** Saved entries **
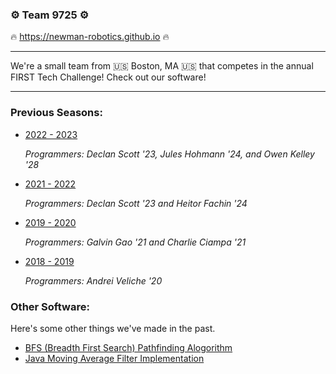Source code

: ### ⚙️ Team 9725 ⚙️
🔥 https://newman-robotics.github.io 🔥

---

We're a small team from 🇺🇸 Boston, MA 🇺🇸 that competes in the annual FIRST Tech Challenge!
Check out our software!

---

### Previous Seasons:
- [2022 - 2023](https://github.com/newman-robotics/2022-2023) 

  *Programmers: Declan Scott '23, Jules Hohmann '24, and Owen Kelley '28*
  
- [2021 - 2022](https://github.com/newman-robotics/2021-2022) 

  *Programmers: Declan Scott '23 and Heitor Fachin '24*
  
- [2019 - 2020](https://github.com/newman-robotics/2019-2020) 

  *Programmers: Galvin Gao '21 and Charlie Ciampa '21*
  
- [2018 - 2019](https://github.com/newman-robotics/2018-2019) 

  *Programmers: Andrei Veliche '20*

### Other Software:
Here's some other things we've made in the past.
- [BFS (Breadth First Search) Pathfinding Alogorithm](https://github.com/newman-robotics/BFS-Pathfinding-Java)
- [Java Moving Average Filter Implementation](https://github.com/newman-robotics/MovingAverageFilter)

** Your instructions **
If a line in the data above includes the string "Declan", copy it.

** Solution for this task **
  *Programmers: Declan Scott '23, Jules Hohmann '24, and Owen Kelley '28*
  *Programmers: Declan Scott '23 and Heitor Fachin '24*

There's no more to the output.